Source records:
======
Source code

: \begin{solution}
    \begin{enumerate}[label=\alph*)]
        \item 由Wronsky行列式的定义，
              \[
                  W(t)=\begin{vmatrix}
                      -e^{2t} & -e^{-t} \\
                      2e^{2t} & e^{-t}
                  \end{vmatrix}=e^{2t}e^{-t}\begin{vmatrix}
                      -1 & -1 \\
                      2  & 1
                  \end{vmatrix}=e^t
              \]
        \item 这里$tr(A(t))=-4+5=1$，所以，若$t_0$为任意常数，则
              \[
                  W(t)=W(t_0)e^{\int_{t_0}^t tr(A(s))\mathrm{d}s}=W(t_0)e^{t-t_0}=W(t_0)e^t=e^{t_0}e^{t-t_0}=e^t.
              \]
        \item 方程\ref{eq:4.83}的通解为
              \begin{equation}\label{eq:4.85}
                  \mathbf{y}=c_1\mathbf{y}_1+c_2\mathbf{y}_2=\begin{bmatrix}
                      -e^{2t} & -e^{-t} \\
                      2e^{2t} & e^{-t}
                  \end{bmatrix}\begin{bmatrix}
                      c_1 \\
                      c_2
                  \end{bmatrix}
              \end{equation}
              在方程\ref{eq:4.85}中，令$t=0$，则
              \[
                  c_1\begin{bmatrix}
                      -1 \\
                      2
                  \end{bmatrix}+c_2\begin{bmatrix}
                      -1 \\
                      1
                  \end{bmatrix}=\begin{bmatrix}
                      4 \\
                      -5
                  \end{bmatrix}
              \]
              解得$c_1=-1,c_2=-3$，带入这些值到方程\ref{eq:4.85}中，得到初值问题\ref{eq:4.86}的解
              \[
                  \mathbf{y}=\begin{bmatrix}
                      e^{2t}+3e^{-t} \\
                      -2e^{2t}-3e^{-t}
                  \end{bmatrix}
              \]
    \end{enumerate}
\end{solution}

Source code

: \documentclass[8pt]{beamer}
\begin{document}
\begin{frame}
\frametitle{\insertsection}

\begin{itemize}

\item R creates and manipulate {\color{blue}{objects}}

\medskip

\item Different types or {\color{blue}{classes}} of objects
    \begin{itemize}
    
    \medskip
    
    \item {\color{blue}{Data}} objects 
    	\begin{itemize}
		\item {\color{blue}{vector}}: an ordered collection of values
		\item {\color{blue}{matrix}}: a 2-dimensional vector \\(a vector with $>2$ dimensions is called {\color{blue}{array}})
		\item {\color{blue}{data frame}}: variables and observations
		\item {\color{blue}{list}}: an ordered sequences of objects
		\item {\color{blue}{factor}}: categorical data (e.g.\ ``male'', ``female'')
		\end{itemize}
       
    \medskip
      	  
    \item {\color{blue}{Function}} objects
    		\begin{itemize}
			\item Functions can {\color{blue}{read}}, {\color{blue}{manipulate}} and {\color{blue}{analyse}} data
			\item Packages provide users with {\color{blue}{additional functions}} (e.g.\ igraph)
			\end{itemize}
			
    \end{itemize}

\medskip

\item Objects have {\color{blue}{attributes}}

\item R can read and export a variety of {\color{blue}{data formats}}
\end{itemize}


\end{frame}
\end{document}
======
__WORK TO COMPLETE__.
For this exercise, the records above must be returned exactly.

__ANSWER TO THE PROBLEM__.
Source code

: \begin{solution}
    \begin{enumerate}[label=\alph*)]
        \item 由Wronsky行列式的定义，
              \[
                  W(t)=\begin{vmatrix}
                      -e^{2t} & -e^{-t} \\
                      2e^{2t} & e^{-t}
                  \end{vmatrix}=e^{2t}e^{-t}\begin{vmatrix}
                      -1 & -1 \\
                      2  & 1
                  \end{vmatrix}=e^t
              \]
        \item 这里$tr(A(t))=-4+5=1$，所以，若$t_0$为任意常数，则
              \[
                  W(t)=W(t_0)e^{\int_{t_0}^t tr(A(s))\mathrm{d}s}=W(t_0)e^{t-t_0}=W(t_0)e^t=e^{t_0}e^{t-t_0}=e^t.
              \]
        \item 方程\ref{eq:4.83}的通解为
              \begin{equation}\label{eq:4.85}
                  \mathbf{y}=c_1\mathbf{y}_1+c_2\mathbf{y}_2=\begin{bmatrix}
                      -e^{2t} & -e^{-t} \\
                      2e^{2t} & e^{-t}
                  \end{bmatrix}\begin{bmatrix}
                      c_1 \\
                      c_2
                  \end{bmatrix}
              \end{equation}
              在方程\ref{eq:4.85}中，令$t=0$，则
              \[
                  c_1\begin{bmatrix}
                      -1 \\
                      2
                  \end{bmatrix}+c_2\begin{bmatrix}
                      -1 \\
                      1
                  \end{bmatrix}=\begin{bmatrix}
                      4 \\
                      -5
                  \end{bmatrix}
              \]
              解得$c_1=-1,c_2=-3$，带入这些值到方程\ref{eq:4.85}中，得到初值问题\ref{eq:4.86}的解
              \[
                  \mathbf{y}=\begin{bmatrix}
                      e^{2t}+3e^{-t} \\
                      -2e^{2t}-3e^{-t}
                  \end{bmatrix}
              \]
    \end{enumerate}
\end{solution}

Source code

: \documentclass[8pt]{beamer}
\begin{document}
\begin{frame}
\frametitle{\insertsection}

\begin{itemize}

\item R creates and manipulate {\color{blue}{objects}}

\medskip

\item Different types or {\color{blue}{classes}} of objects
    \begin{itemize}
    
    \medskip
    
    \item {\color{blue}{Data}} objects 
    	\begin{itemize}
		\item {\color{blue}{vector}}: an ordered collection of values
		\item {\color{blue}{matrix}}: a 2-dimensional vector \\(a vector with $>2$ dimensions is called {\color{blue}{array}})
		\item {\color{blue}{data frame}}: variables and observations
		\item {\color{blue}{list}}: an ordered sequences of objects
		\item {\color{blue}{factor}}: categorical data (e.g.\ ``male'', ``female'')
		\end{itemize}
       
    \medskip
      	  
    \item {\color{blue}{Function}} objects
    		\begin{itemize}
			\item Functions can {\color{blue}{read}}, {\color{blue}{manipulate}} and {\color{blue}{analyse}} data
			\item Packages provide users with {\color{blue}{additional functions}} (e.g.\ igraph)
			\end{itemize}
			
    \end{itemize}

\medskip

\item Objects have {\color{blue}{attributes}}

\item R can read and export a variety of {\color{blue}{data formats}}
\end{itemize}


\end{frame}
\end{document}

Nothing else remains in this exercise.